I am going on the primitive weapons hunt. I love the first hunt on Piedmont. I just don't like the seed ticks. They have gotten worse in the last few years.


----------



## Paymaster (Sep 8, 2011)

BIGABOW said:


> Naa, Start my New Contract Job Sunday. It will be next year..... You and the Boys Kill a Biggun' this year.

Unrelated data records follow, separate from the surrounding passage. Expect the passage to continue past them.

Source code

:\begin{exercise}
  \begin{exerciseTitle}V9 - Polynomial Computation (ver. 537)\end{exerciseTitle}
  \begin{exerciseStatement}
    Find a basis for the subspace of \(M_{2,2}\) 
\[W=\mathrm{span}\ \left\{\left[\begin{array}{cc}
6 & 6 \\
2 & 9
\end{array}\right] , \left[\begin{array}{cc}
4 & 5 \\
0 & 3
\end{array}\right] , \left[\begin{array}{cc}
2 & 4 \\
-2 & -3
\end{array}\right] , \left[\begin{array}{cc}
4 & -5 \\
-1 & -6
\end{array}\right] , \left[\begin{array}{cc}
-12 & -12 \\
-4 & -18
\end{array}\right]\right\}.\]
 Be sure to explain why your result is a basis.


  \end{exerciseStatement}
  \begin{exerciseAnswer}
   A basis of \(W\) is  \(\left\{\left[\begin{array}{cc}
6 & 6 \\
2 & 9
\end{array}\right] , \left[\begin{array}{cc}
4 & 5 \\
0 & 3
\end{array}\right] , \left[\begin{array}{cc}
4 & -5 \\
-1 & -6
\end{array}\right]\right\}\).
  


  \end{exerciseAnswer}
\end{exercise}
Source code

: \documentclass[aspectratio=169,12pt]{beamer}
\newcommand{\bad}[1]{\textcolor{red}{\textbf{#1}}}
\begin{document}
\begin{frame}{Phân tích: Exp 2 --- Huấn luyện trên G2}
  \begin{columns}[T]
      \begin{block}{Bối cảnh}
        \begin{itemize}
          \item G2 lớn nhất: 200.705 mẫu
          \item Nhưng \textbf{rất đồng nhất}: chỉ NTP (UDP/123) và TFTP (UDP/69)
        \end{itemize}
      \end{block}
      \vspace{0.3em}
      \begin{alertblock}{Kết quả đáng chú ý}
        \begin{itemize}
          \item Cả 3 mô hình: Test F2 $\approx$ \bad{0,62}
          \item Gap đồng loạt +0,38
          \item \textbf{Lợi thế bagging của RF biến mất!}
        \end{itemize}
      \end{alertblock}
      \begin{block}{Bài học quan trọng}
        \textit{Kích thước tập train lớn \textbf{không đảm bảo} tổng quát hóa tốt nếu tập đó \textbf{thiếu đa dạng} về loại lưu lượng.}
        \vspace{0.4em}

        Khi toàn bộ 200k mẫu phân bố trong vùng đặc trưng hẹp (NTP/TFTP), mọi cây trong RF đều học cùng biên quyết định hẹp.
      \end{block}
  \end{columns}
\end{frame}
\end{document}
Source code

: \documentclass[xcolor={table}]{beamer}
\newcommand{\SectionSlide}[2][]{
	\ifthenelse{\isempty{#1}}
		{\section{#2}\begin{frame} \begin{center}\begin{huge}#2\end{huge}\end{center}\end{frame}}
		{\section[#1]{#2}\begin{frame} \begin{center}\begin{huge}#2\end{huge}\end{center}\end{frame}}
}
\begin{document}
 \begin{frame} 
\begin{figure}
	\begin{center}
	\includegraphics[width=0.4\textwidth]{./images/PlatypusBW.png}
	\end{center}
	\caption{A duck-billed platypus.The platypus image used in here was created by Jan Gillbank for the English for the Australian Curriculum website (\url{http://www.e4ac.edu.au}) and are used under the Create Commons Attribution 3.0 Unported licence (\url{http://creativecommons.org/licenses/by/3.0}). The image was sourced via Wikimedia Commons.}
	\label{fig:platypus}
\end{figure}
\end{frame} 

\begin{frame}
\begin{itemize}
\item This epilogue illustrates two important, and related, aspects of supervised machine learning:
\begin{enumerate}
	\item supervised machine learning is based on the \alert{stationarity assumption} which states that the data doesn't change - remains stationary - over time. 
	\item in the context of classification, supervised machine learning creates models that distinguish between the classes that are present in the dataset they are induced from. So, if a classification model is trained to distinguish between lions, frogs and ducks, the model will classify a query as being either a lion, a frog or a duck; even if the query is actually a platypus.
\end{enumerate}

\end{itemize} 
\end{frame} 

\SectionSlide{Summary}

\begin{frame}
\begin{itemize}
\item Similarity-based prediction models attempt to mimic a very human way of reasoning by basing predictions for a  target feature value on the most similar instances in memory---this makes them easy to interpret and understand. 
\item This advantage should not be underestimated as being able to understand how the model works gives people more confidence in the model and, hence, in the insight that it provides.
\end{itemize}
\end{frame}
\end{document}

Good luck to ya Bro. I will make my own coffee I guess.


----------



## jmcrae1 (Sep 8, 2011)

i will be there on the Nov 3-5 hunt and i cant wait!


----------



## dgr416 (Sep 12, 2011)

I got all 4 hunts.I have hunted it 20 years if any one wants to go.There are still permits for three hunts.Its an awesomke place.$50 for a hunting club is a bargan these days .


----------



## hoochfisher (Sep 12, 2011)

I'll be there 11/3-5. It'll be my first time down there. Going with my father in law, uncle in law and his buddies he goes with every year.


----------



## CharrDad (Sep 15, 2011)

First hunt for me.


----------



## hoochfisher (Sep 17, 2011)

Just got back from putting about 15 miles on my boots. Its gonna be a GOOD hunt!


----------



## Paymaster (Sep 23, 2011)

Got my paid permit in my wallet. I am ready to do it!!!!!!


----------



## Rackbuster (Sep 23, 2011)

Got mine also,just waiting on 10-26 to set up camp n look around.


----------



## scambooger (Sep 24, 2011)

got my paid permit in the mail today.


----------



## Paymaster (Sep 24, 2011)

scambooger said:


> got my paid permit in the mail today.



If the weather is good, it is gonna be a blast with all our group down there this year!


----------



## ABBYS DAD (Sep 26, 2011)

got mine too, i'm actually excited about going back down this year. i took a few years off after my equipment was stolen out of the woods. vowed to never return, but it's not it's not piedmonts fault just the scumbags who were hunting next to me.


----------



## Rackbuster (Oct 12, 2011)

2 more weeks this time will be sitting round fire telling lies and getting ready for day 1.Getting antsy and ready to go.


----------



## ryanrambo24 (Oct 16, 2011)

any recomended hunting zones? I here its all good but just curious if anyones had consistant luck in any particular area.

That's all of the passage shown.